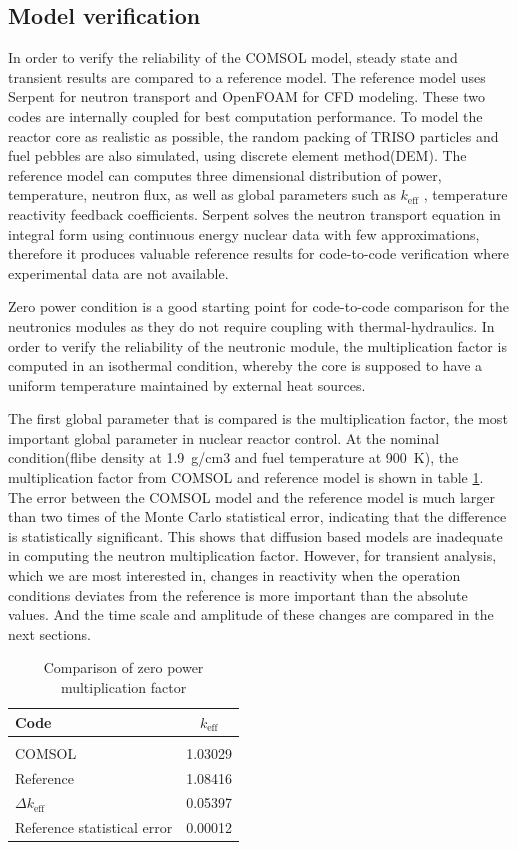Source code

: \documentclass{elsarticle}
\newcommand{\keff}{{\ensuremath{k_{\mathrm{eff}}}} }
\begin{document}
\subsection{Model verification}
In order to verify the reliability of the COMSOL model, steady state and transient results are compared to a reference model. The reference model\cite{Aufiero2016} uses Serpent for neutron transport and OpenFOAM for CFD modeling. These two codes are internally coupled for best computation performance. To model the reactor core as realistic as possible, the random packing of TRISO particles and fuel pebbles are also simulated, using discrete element method(DEM). The reference model can computes three dimensional distribution of power, temperature, neutron flux, as well as global parameters such as \keff, temperature reactivity feedback coefficients. 
Serpent solves the neutron transport equation in integral form using continuous energy nuclear data with few approximations, therefore it produces valuable reference results for code-to-code verification where experimental data are not available. 


Zero power condition is a good starting point for code-to-code comparison for the neutronics modules as they do not require coupling with thermal-hydraulics. In order to verify the reliability of the neutronic module, the multiplication factor is computed in an isothermal condition, whereby the core is supposed to have a uniform temperature maintained by external heat sources.
 
The first global parameter that is compared is the multiplication factor, the most important global parameter in nuclear reactor control. 
At the nominal condition(flibe density at 1.9~g/cm3 and fuel temperature at 900~K), the multiplication factor from COMSOL and reference model is shown in table \ref{tab:keff}. The error between the COMSOL model and the reference model is much larger than two times of the Monte Carlo statistical error, indicating that the difference is statistically significant. This shows that diffusion based models are inadequate in computing the neutron multiplication factor. However, for transient analysis, which we are most interested in, changes in reactivity when the operation conditions deviates from the reference is more important than the absolute values.
And the time scale and amplitude of these changes are compared in the next sections.

\begin{table}
\centering
  \begin{tabular}{lc}
  \hline
        Code & \keff \\
        \hline\\
       COMSOL & 1.03029  \\
       Reference & 1.08416\\
       $\Delta$\keff & 0.05397\\
       Reference statistical error & 0.00012\\
       \hline
  \end{tabular}
  \caption{Comparison of zero power multiplication factor}
  \label{tab:keff}
\end{table}
\end{document}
= = =
**ACTIVITY:** All lines of the material that contain the string "with" are to be copied.

**TASK OUTPUT:**
Serpent solves the neutron transport equation in integral form using continuous energy nuclear data with few approximations, therefore it produces valuable reference results for code-to-code verification where experimental data are not available. 
Zero power condition is a good starting point for code-to-code comparison for the neutronics modules as they do not require coupling with thermal-hydraulics. In order to verify the reliability of the neutronic module, the multiplication factor is computed in an isothermal condition, whereby the core is supposed to have a uniform temperature maintained by external heat sources.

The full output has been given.